The next time you find yourself in the whirlpool of envy that we all know, try following these steps:
- Identify and define the comparison trap. Sin loses power when you label it under a spotlight, right? Start with that. When you notice those feelings of envy or despair, turn around and ask yourself why you’re thinking those things. Are those thoughts leading you into jealousy or despair? If so, say to yourself, “This is a comparison trap, and I will not fall for it.” Often, this alone can make comparison vanish, which is pretty cool! But sometimes, we have to take our defense further to really escape the trap.
- Stop doing whatever leads you into the comparison trap. Figure out the trigger—maybe when you’re online dating, you automatically think you have fewer messages than everyone else. Maybe it’s being on the phone with your beautiful friend, who doesn’t realize she’s making you feel bad. (If she does realize it, that’s a whole different article!) Maybe it’s scrolling through that perfect couple’s social media, watching YouTube, or even reading the cute couple stories on CatholicMatch. Mark the comparison trap by its environment, and then stop doing it. Take a week or two away from online dating. Take a hiatus from talking to your friend on the phone for a few days. Get off social media. The really important part of stopping comparison is what you replace it with, which is step three...
- Go do your own thing, something that DOESN'T have to do with the object of comparison. Seriously, do something else you enjoy, something completely different than the trap. For me, I love drawing as well as writing. Whenever I start to (inevitably) compare my work to Michaelangelo’s, I switch to a writing project. When I start to do the same thing with J.R.R. Tolkien, I go back to drawing. Switching gears helps me to both stop comparing and start focusing on developing myself. It can do the same for you. If you feel that you’re not good enough or will just fail anyway, that’s the comparison trap baiting you again. Ignore those thoughts. Often, this time away doing your own thing will kill the comparison trap, and you’ll start to see that your dating profile is just as awesome as the others online, that you are not an ugly troll compared to your pretty friend, or that couple’s social media is just an edited highlight reel.

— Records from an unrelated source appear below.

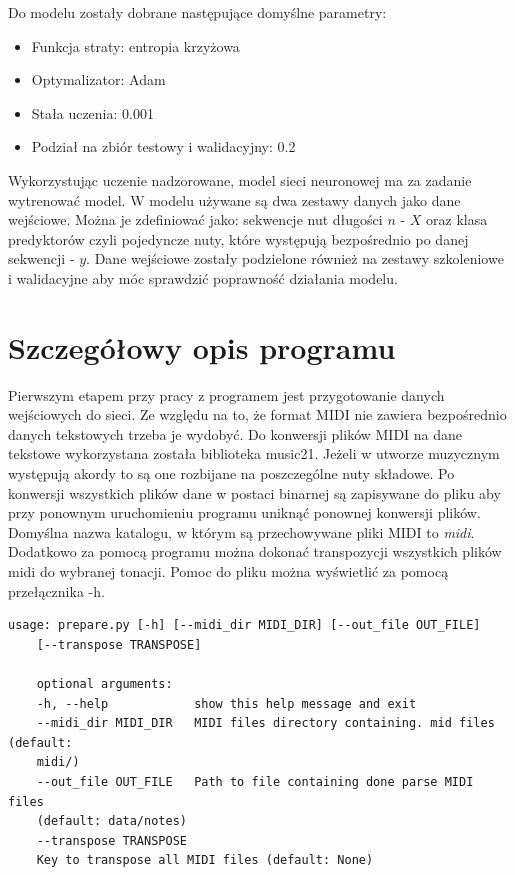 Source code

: 	Do modelu zostały dobrane następujące domyślne parametry:
	
	\begin{itemize}
		\item Funkcja straty: entropia krzyżowa
		\item Optymalizator: Adam
		\item Stała uczenia: 0.001
		\item Podział na zbiór testowy i walidacyjny: 0.2
	\end{itemize}	
	
	Wykorzystując uczenie nadzorowane, model sieci neuronowej ma za zadanie wytrenować model. W modelu używane są dwa zestawy danych jako dane wejściowe. Można je zdefiniować jako: sekwencje nut długości $n$ - $X$ oraz klasa predyktorów czyli pojedyncze nuty, które występują bezpośrednio po danej sekwencji - $y$. Dane wejściowe zostały podzielone również na zestawy szkoleniowe i walidacyjne aby móc sprawdzić poprawność działania modelu. 
		
	\section{Szczegółowy opis programu}
	
	Pierwszym etapem przy pracy z programem jest przygotowanie danych wejściowych do sieci. Ze względu na to, że format MIDI nie zawiera bezpośrednio danych tekstowych trzeba je wydobyć. Do konwersji plików MIDI na dane tekstowe wykorzystana została biblioteka music21. Jeżeli w utworze muzycznym występują akordy to są one rozbijane na poszczególne nuty składowe. Po konwersji wszystkich plików dane w postaci binarnej są zapisywane do pliku aby przy ponownym uruchomieniu programu uniknąć ponownej konwersji plików. Domyślna nazwa katalogu, w którym są przechowywane pliki MIDI to \textit{midi}. Dodatkowo za pomocą programu można dokonać transpozycji wszystkich plików midi do wybranej tonacji. Pomoc do pliku można wyświetlić za pomocą przełącznika -h. 
	
	\begin{lstlisting}[caption={Pomoc do programu prepare.py},captionpos=b]
	usage: prepare.py [-h] [--midi_dir MIDI_DIR] [--out_file OUT_FILE]
	[--transpose TRANSPOSE]

	optional arguments:
	-h, --help            show this help message and exit
	--midi_dir MIDI_DIR   MIDI files directory containing. mid files (default:
	midi/)
	--out_file OUT_FILE   Path to file containing done parse MIDI files
	(default: data/notes)
	--transpose TRANSPOSE
	Key to transpose all MIDI files (default: None)
	
	\end{lstlisting}
	
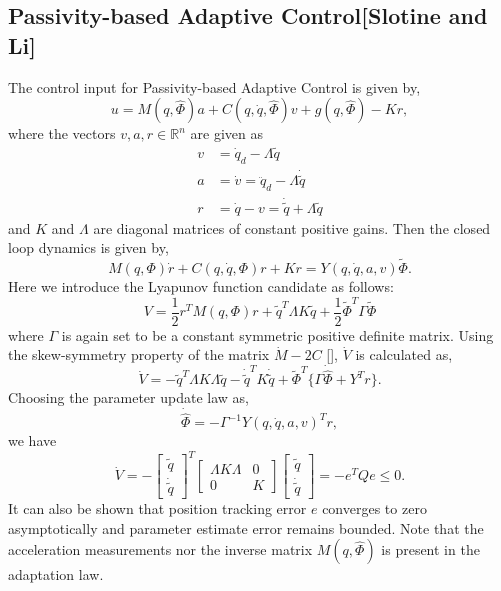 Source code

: \documentclass[Afour,sageh,times]{sagej}
\begin{document}
\subsection{Passivity-based Adaptive Control[Slotine and Li]}
The control input for Passivity-based Adaptive Control is given by,
\begin{equation*}
u = M(q,\hat{\Phi})a + C(q,\dot{q},\hat{\Phi})v + g(q,\hat{\Phi})-Kr,
\end{equation*}
where the vectors $v,a,r\in\mathbb{R}^{n}$ are given as
\begin{align*}
v &= \dot{q}_{d}-\Lambda\tilde{q}\\
a &= \dot{v} = \ddot{q}_{d}-\Lambda\dot{\tilde{q}}\\
r &= \dot{q}-v = \dot{\tilde{q}}+\Lambda\tilde{q}
\end{align*}
and $K$ and $\Lambda$ are diagonal matrices of constant positive gains. Then the closed loop dynamics is given by,
\begin{equation*}
M(q,\Phi)\dot{r} + C(q,\dot{q},\Phi)r+Kr = Y(q,\dot{q},a,v)\tilde{\Phi}.
\end{equation*}
Here we introduce the Lyapunov function candidate as follows:
\begin{equation}
V = \frac{1}{2}r^{T}M(q,\Phi)r + \tilde{q}^{T}\Lambda K\tilde{q}+\frac{1}{2}\tilde{\Phi}^{T}\Gamma\tilde{\Phi} \label{Slotine_lyapunov}
\end{equation}
where $\Gamma$ is again set to be a constant symmetric positive definite matrix.
Using the skew-symmetry property of the matrix $\dot{M} - 2C$ [], $\dot{V}$ is calculated as,
\begin{equation*}
\dot{V} = -\tilde{q}^{T}\Lambda K \Lambda\tilde{q} - \dot{\tilde{q}}^{T}K\dot{\tilde{q}} + \tilde{\Phi}^{T}\{\Gamma\dot{\hat{\Phi}} + Y^{T}r\}.
\end{equation*}
Choosing the parameter update law as,
\begin{equation}
\dot{\hat{\Phi}} = -\Gamma^{-1}Y(q,\dot{q},a,v)^{T}r, \label{PBAC_parameter_update}
\end{equation}
we have
\begin{equation*}
\dot{V} = -\left[\begin{array}{c} \tilde{q} \\ \dot{\tilde{q}}\end{array}\right]^{T}\left[\begin{array}{cc} \Lambda K \Lambda & 0 \\ 0 & K \end{array}\right]\left[\begin{array}{c} \tilde{q} \\ \dot{\tilde{q}}\end{array}\right] = -e^{T}Qe \leq 0.
\end{equation*}
It can also be shown that position tracking error $e$ converges to zero asymptotically and parameter estimate error remains bounded. Note that the acceleration measurements nor the inverse matrix $M(q,\hat{\Phi})$ is present in the adaptation law.
\end{document}
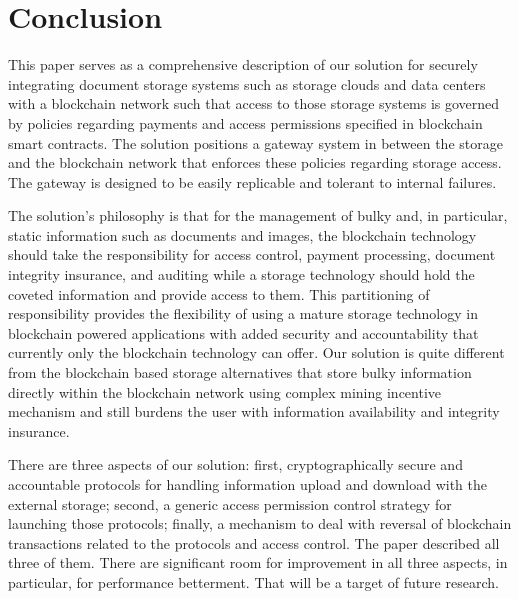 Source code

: 
\section{Conclusion}
\label{s-con}
This paper serves as a comprehensive description of our solution for securely integrating document storage systems such as storage clouds and data centers with a blockchain network such that access to those storage systems is governed by policies regarding payments and access permissions specified in blockchain smart contracts. The solution positions a gateway system in between the storage and the blockchain network that enforces these policies regarding storage access. The gateway is designed to be easily replicable and tolerant to internal failures.

The solution's philosophy is that for the management of bulky and, in particular, static information such as documents and images, the blockchain technology should take the responsibility for access control, payment processing, document integrity insurance, and auditing while a storage technology should hold the coveted information and provide access to them. This partitioning of responsibility provides the flexibility of using a mature storage technology in blockchain powered applications with added security and accountability that currently only the blockchain technology can offer. Our solution is quite different from the blockchain based storage alternatives that store bulky information directly within the blockchain network using complex mining incentive mechanism and still burdens the user with information availability and integrity insurance.             

There are three aspects of our solution: first, cryptographically secure and accountable protocols for handling information upload and download with the external storage; second, a generic access permission control strategy for launching those protocols; finally, a mechanism to deal with reversal of blockchain transactions related to the protocols and access control. The paper described all three of them. There are significant room for improvement in all three aspects, in particular, for performance betterment. That will be a target of future research.         
 
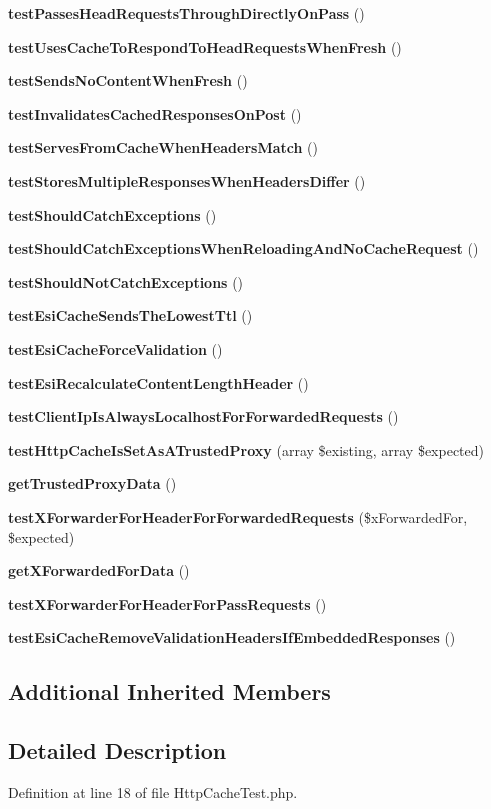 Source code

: \begin{DoxyCompactItemize}
{\bf test\+Passes\+Head\+Requests\+Through\+Directly\+On\+Pass} ()
\item 
{\bf test\+Uses\+Cache\+To\+Respond\+To\+Head\+Requests\+When\+Fresh} ()
\item 
{\bf test\+Sends\+No\+Content\+When\+Fresh} ()
\item 
{\bf test\+Invalidates\+Cached\+Responses\+On\+Post} ()
\item 
{\bf test\+Serves\+From\+Cache\+When\+Headers\+Match} ()
\item 
{\bf test\+Stores\+Multiple\+Responses\+When\+Headers\+Differ} ()
\item 
{\bf test\+Should\+Catch\+Exceptions} ()
\item 
{\bf test\+Should\+Catch\+Exceptions\+When\+Reloading\+And\+No\+Cache\+Request} ()
\item 
{\bf test\+Should\+Not\+Catch\+Exceptions} ()
\item 
{\bf test\+Esi\+Cache\+Sends\+The\+Lowest\+Ttl} ()
\item 
{\bf test\+Esi\+Cache\+Force\+Validation} ()
\item 
{\bf test\+Esi\+Recalculate\+Content\+Length\+Header} ()
\item 
{\bf test\+Client\+Ip\+Is\+Always\+Localhost\+For\+Forwarded\+Requests} ()
\item 
{\bf test\+Http\+Cache\+Is\+Set\+As\+A\+Trusted\+Proxy} (array \$existing, array \$expected)
\item 
{\bf get\+Trusted\+Proxy\+Data} ()
\item 
{\bf test\+X\+Forwarder\+For\+Header\+For\+Forwarded\+Requests} (\$x\+Forwarded\+For, \$expected)
\item 
{\bf get\+X\+Forwarded\+For\+Data} ()
\item 
{\bf test\+X\+Forwarder\+For\+Header\+For\+Pass\+Requests} ()
\item 
{\bf test\+Esi\+Cache\+Remove\+Validation\+Headers\+If\+Embedded\+Responses} ()
\end{DoxyCompactItemize}
\subsection*{Additional Inherited Members}


\subsection{Detailed Description}


Definition at line 18 of file Http\+Cache\+Test.\+php.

- Return with fresh eyes, a fresh perspective, and maybe even a fresh approach. Watch for the comparison trap bait, and have a plan so you don’t get caught again. So what if those online profiles seem to have an endless number of dates? It doesn’t have anything to do with your own dating life. Your beautiful friend who you think you can’t compare to? She probably has just as many insecurities as you. That Instagram couple with the perfect life? They’re only posting the good moments, not the toddler tantrums or the sick days. Also, if you fall into the trap again or a new one starts up, don’t beat yourself up about it. This happens to all of us!
Repeat these steps as needed.
Remember, comparison traps hinge on what we think of ourselves, even though we’re tricked into thinking it’s about other people. We can’t know someone’s mind or relationship by looking at the outside. We just THINK we know, and that can be a serious roadblock.
In reality, comparison traps revolve around your mindset and your self-image. Pray about it, remember that you’re you for a reason and God wants you to be YOU, not anybody else. No matter what. There is a right way for you to be, and it’s probably not like that beautiful friend or that perfect couple. That’s good. Because they’re not you. Only you are.